Where To Get Processing
High risk merchant account providers are your answer to this card processing conundrum. They specialize in high risk industries, especially credit repair services. Some of their most common features and benefits include having fair and competitive rates, no application fees, chargeback mitigation resources, and their own secure payment gateway, just to name a few.
If you are just getting started, it is always a good idea to do your due diligence and research high risk merchant providers thoroughly to make sure it will be a beneficial relationship.
How To Apply For A Credit Repair Services Merchant Account
Before you embark on your search for the best high risk merchant account provider, make sure you have your financial house in order. From an underwriter’s perspective, you need to ensure that you are operating legally, complying with all the consumer protection rules and regulations.

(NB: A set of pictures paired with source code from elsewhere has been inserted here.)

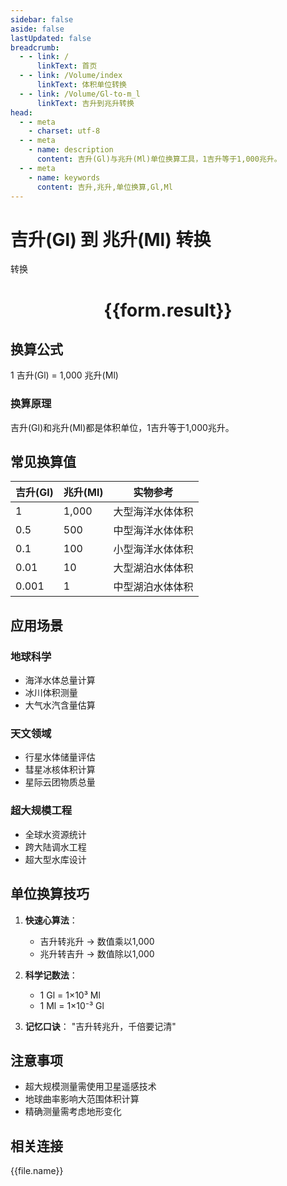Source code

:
 ```yaml
---
sidebar: false
aside: false
lastUpdated: false
breadcrumb:
  - - link: /
      linkText: 首页
  - - link: /Volume/index
      linkText: 体积单位转换
  - - link: /Volume/Gl-to-m_l
      linkText: 吉升到兆升转换
head:
  - - meta
    - charset: utf-8
  - - meta
    - name: description
      content: 吉升(Gl)与兆升(Ml)单位换算工具，1吉升等于1,000兆升。
  - - meta
    - name: keywords
      content: 吉升,兆升,单位换算,Gl,Ml
---
```


# 吉升(Gl) 到 兆升(Ml) 转换

<script setup>
import { onMounted, reactive, inject ,ref  } from 'vue'
import { NButton,NForm ,NFormItem,NInput,NInputNumber,NSelect,NCard,useMessage ,NGrid ,NGi } from 'naive-ui'
import { defineClientComponent } from 'vitepress'
import { Volume } from '../../files';

const convert = inject('convert')
const formRef = ref(null);
const rules = {
  number:{
    required: true,
    type: 'number',
    trigger: "blur"
  }
}
const form = reactive({
  number:null,
  result:'',
  title:'吉升(Gl)到兆升(Ml)换算'
})

const convertHandler = (e) => {
  e.preventDefault();
  formRef.value?.validate((errors)=>{
    if (!errors) {
      form.result = `${form.number} Gl = ${convert(form.number).from('Gl').to('Ml')} Ml`
    }
  })
}
</script>

<n-form size="large" :model="form" ref='formRef' :rules="rules">
  <n-form-item label="数值" path="number">
    <n-input-number size="large" style="width:100%" :min="0" v-model:value="form.number" placeholder="请输入吉升数值" />
  </n-form-item>
  <n-form-item>
    <n-button type="primary" style="width:100%" @click="convertHandler">转换</n-button>
  </n-form-item>
</n-form>
<n-card embedded :bordered="false" hoverable>
  <div style="text-align:center">
    <h1>{{form.result}}</h1>
  </div>
</n-card>

## 换算公式
1 吉升(Gl) = 1,000 兆升(Ml)

### 换算原理
吉升(Gl)和兆升(Ml)都是体积单位，1吉升等于1,000兆升。

## 常见换算值
| 吉升(Gl) | 兆升(Ml) | 实物参考                 |
|---------|---------|--------------------------|
| 1       | 1,000 | 大型海洋水体体积          |
| 0.5     | 500 | 中型海洋水体体积          |
| 0.1     | 100 | 小型海洋水体体积          |
| 0.01    | 10 | 大型湖泊水体体积          |
| 0.001   | 1 | 中型湖泊水体体积          |

## 应用场景
### 地球科学
- 海洋水体总量计算
- 冰川体积测量
- 大气水汽含量估算

### 天文领域
- 行星水体储量评估
- 彗星冰核体积计算
- 星际云团物质总量

### 超大规模工程
- 全球水资源统计
- 跨大陆调水工程
- 超大型水库设计

## 单位换算技巧
1. **快速心算法**：
   - 吉升转兆升 → 数值乘以1,000
   - 兆升转吉升 → 数值除以1,000

2. **科学记数法**：
   - 1 Gl = 1×10³ Ml
   - 1 Ml = 1×10⁻³ Gl

3. **记忆口诀**：
   "吉升转兆升，千倍要记清"

## 注意事项
- 超大规模测量需使用卫星遥感技术
- 地球曲率影响大范围体积计算
- 精确测量需考虑地形变化

## 相关连接
<n-grid x-gap="12" :cols="4">
  <n-gi v-for="(file, index) in Volume" :key="index">
    <n-button
      text
      tag="a"
      :href="file.path"
      type="primary"
    >
      {{file.name}}
    </n-button>
  </n-gi>
</n-grid>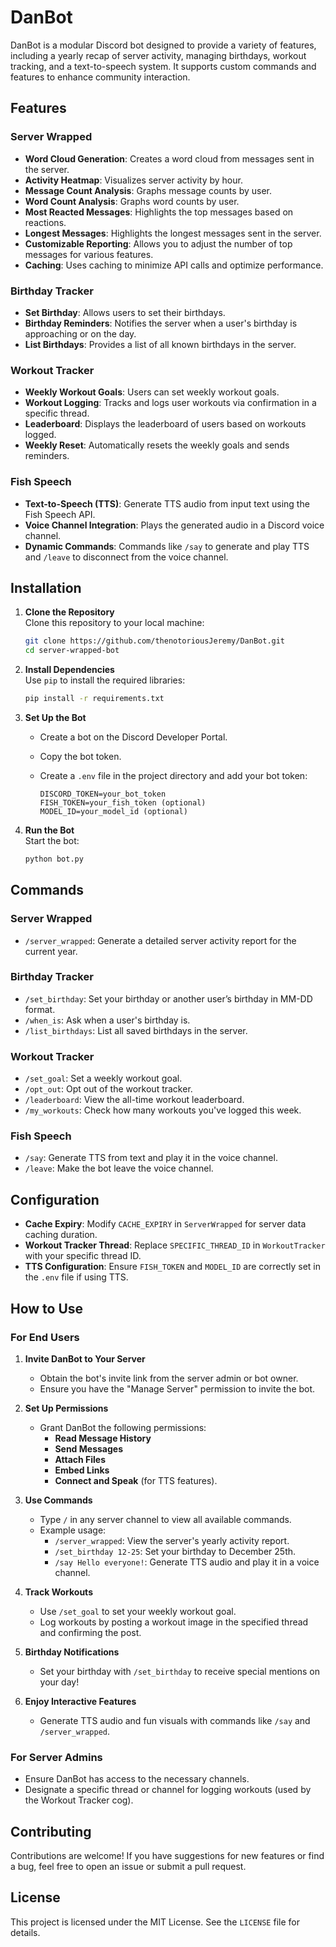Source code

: # DanBot

DanBot is a modular Discord bot designed to provide a variety of features, including a yearly recap of server activity, managing birthdays, workout tracking, and a text-to-speech system. It supports custom commands and features to enhance community interaction.

## Features

### **Server Wrapped**
- **Word Cloud Generation**: Creates a word cloud from messages sent in the server.
- **Activity Heatmap**: Visualizes server activity by hour.
- **Message Count Analysis**: Graphs message counts by user.
- **Word Count Analysis**: Graphs word counts by user.
- **Most Reacted Messages**: Highlights the top messages based on reactions.
- **Longest Messages**: Highlights the longest messages sent in the server.
- **Customizable Reporting**: Allows you to adjust the number of top messages for various features.
- **Caching**: Uses caching to minimize API calls and optimize performance.

### **Birthday Tracker**
- **Set Birthday**: Allows users to set their birthdays.
- **Birthday Reminders**: Notifies the server when a user's birthday is approaching or on the day.
- **List Birthdays**: Provides a list of all known birthdays in the server.

### **Workout Tracker**
- **Weekly Workout Goals**: Users can set weekly workout goals.
- **Workout Logging**: Tracks and logs user workouts via confirmation in a specific thread.
- **Leaderboard**: Displays the leaderboard of users based on workouts logged.
- **Weekly Reset**: Automatically resets the weekly goals and sends reminders.

### **Fish Speech**
- **Text-to-Speech (TTS)**: Generate TTS audio from input text using the Fish Speech API.
- **Voice Channel Integration**: Plays the generated audio in a Discord voice channel.
- **Dynamic Commands**: Commands like `/say` to generate and play TTS and `/leave` to disconnect from the voice channel.

## Installation

1. **Clone the Repository**  
   Clone this repository to your local machine:

   ```bash
   git clone https://github.com/thenotoriousJeremy/DanBot.git
   cd server-wrapped-bot
   ```

2. **Install Dependencies**  
   Use `pip` to install the required libraries:

   ```bash
   pip install -r requirements.txt
   ```

3. **Set Up the Bot**

   - Create a bot on the Discord Developer Portal.
   - Copy the bot token.
   - Create a `.env` file in the project directory and add your bot token:

     ```env
     DISCORD_TOKEN=your_bot_token
     FISH_TOKEN=your_fish_token (optional)
     MODEL_ID=your_model_id (optional)
     ```

4. **Run the Bot**  
   Start the bot:

   ```bash
   python bot.py
   ```

## Commands

### **Server Wrapped**
- `/server_wrapped`: Generate a detailed server activity report for the current year.

### **Birthday Tracker**
- `/set_birthday`: Set your birthday or another user’s birthday in MM-DD format.
- `/when_is`: Ask when a user's birthday is.
- `/list_birthdays`: List all saved birthdays in the server.

### **Workout Tracker**
- `/set_goal`: Set a weekly workout goal.
- `/opt_out`: Opt out of the workout tracker.
- `/leaderboard`: View the all-time workout leaderboard.
- `/my_workouts`: Check how many workouts you've logged this week.

### **Fish Speech**
- `/say`: Generate TTS from text and play it in the voice channel.
- `/leave`: Make the bot leave the voice channel.

## Configuration

- **Cache Expiry**: Modify `CACHE_EXPIRY` in `ServerWrapped` for server data caching duration.
- **Workout Tracker Thread**: Replace `SPECIFIC_THREAD_ID` in `WorkoutTracker` with your specific thread ID.
- **TTS Configuration**: Ensure `FISH_TOKEN` and `MODEL_ID` are correctly set in the `.env` file if using TTS.

## How to Use

### **For End Users**
1. **Invite DanBot to Your Server**
   - Obtain the bot's invite link from the server admin or bot owner.
   - Ensure you have the "Manage Server" permission to invite the bot.

2. **Set Up Permissions**
   - Grant DanBot the following permissions:
     - **Read Message History**
     - **Send Messages**
     - **Attach Files**
     - **Embed Links**
     - **Connect and Speak** (for TTS features).

3. **Use Commands**
   - Type `/` in any server channel to view all available commands.
   - Example usage:
     - `/server_wrapped`: View the server's yearly activity report.
     - `/set_birthday 12-25`: Set your birthday to December 25th.
     - `/say Hello everyone!`: Generate TTS audio and play it in a voice channel.

4. **Track Workouts**
   - Use `/set_goal` to set your weekly workout goal.
   - Log workouts by posting a workout image in the specified thread and confirming the post.

5. **Birthday Notifications**
   - Set your birthday with `/set_birthday` to receive special mentions on your day!

6. **Enjoy Interactive Features**
   - Generate TTS audio and fun visuals with commands like `/say` and `/server_wrapped`.

### **For Server Admins**
- Ensure DanBot has access to the necessary channels.
- Designate a specific thread or channel for logging workouts (used by the Workout Tracker cog).

## Contributing

Contributions are welcome! If you have suggestions for new features or find a bug, feel free to open an issue or submit a pull request.

## License

This project is licensed under the MIT License. See the `LICENSE` file for details.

Prepare for underwriters to scrutinize your own credit scores, banks statements, your website, as well as your card processing history. On your website, you need to make sure that you have clear and concise refund and privacy policies prominently displayed.
Your chances for an account approval are dramatically increased when you have demonstrated that you have paid any debts and bills as well as having a “positive savings account balance”.
Doing all of the aforementioned will demonstrate to the underwriter that you are not posing any risk to the merchant account provider. This will also help in avoiding “processing value caps” and much higher rolling reserves.
On The Home Stretch
Every high risk merchant provider also requires specific documentation to be submitted with a completed online application. Make sure that all fees, features, and benefits are thoroughly discussed and provided in writing. Your best bet might be to hire the services of a lawyer to review the contract with you. After that, you simply wait for approval and begin accepting credit card payments.